Berlin (Reuters) - Ein anhaltend starker Euro könnte nach Ansicht des Wirtschaftsweisen Wolfgang Franz den deutschen Exporteuren zu schaffen machen.
"Einzelne Branchen mögen schon belastet sein", sagte Franz am Mittwoch im Reuters-Interview. "Wenn wir auf Dauer ein starke Euro-Aufwertung bekommen würden, was ich nicht weiß, dann würde das natürlich schon unsere Exporte bremsen." Die Ausfuhren seien immer noch eine "ganz wichtige Stütze" der Konjunktur in Deutschland.
Zur Erholung der Wirtschaft zeigte sich der ZEW-Chef weniger optimistisch als andere Volkswirte: "Für dieses Jahr gehe ich davon aus, dass - wenn wir etwas Glück haben - wir dann um 1,5 Prozent Zuwachs beim realen Bruttoinlandsprodukt haben." Dies hänge aber von der Entwicklung der Weltwirtschaft, der Ölpreise und Wechselkurse ab. Einige Experten erwarten sogar, dass Deutschlands Wirtschaft 2006 bis zu zwei Prozent oder mehr zulegen könnte.

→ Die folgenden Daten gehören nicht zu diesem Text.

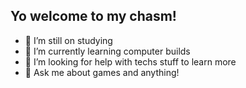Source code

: ## Yo welcome to my chasm!

<!--
**wanderingallen/wanderingallen** is a ✨ _special_ ✨ repository because its `README.md` (this file) appears on your GitHub profile.
-->

- 🔭 I’m still on studying
- 🌱 I’m currently learning computer builds
- 🤔 I’m looking for help with techs stuff to learn more
- 💬 Ask me about games and anything!
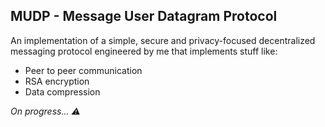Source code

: ## MUDP - Message User Datagram Protocol

An implementation of a simple, secure and privacy-focused decentralized messaging protocol engineered by me that implements stuff like:

- Peer to peer communication
- RSA encryption
- Data compression

_On progress... ⚠️_
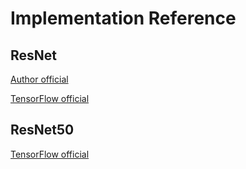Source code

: # Implementation Reference

## ResNet

[Author official](https://github.com/KaimingHe/deep-residual-networks)

[TensorFlow official](https://github.com/tensorflow/models/tree/master/official/resnet)

## ResNet50

[TensorFlow official](https://github.com/tensorflow/tensorflow/tree/master/tensorflow/contrib/eager/python/examples/resnet50)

Franz appellierte an die große Koalition, ihre Reformen voranzutreiben. "Jetzt ist langsam die Zeit gekommen, wo die Regierung auch handeln muss, und das verunsichert ein bisschen die Investoren."
"JEDE EURO-AUFWERTUNG BEREITET GEWISSE PROBLEME"
Der Euro-Kurs hat in den vergangenen vier Wochen von rund 1,22 auf knapp 1,29 Dollar zugelegt, was deutsche Exporte etwa in die USA verteuert. "Da gibt es kein Niveau, wo man sagen würde, ab dann wird die Exportindustrie belastet und darunter nicht mehr. Jede Aufwertung des Euro hat natürlich gewisse Probleme für die Exportindustrie", sagte Franz. Allerdings müsse man berücksichtigen, dass der überwiegende Teil der Ausfuhren in den Euro-Raum gehe und deshalb von der Aufwertung der Gemeinschaftswährung nicht betroffen sei.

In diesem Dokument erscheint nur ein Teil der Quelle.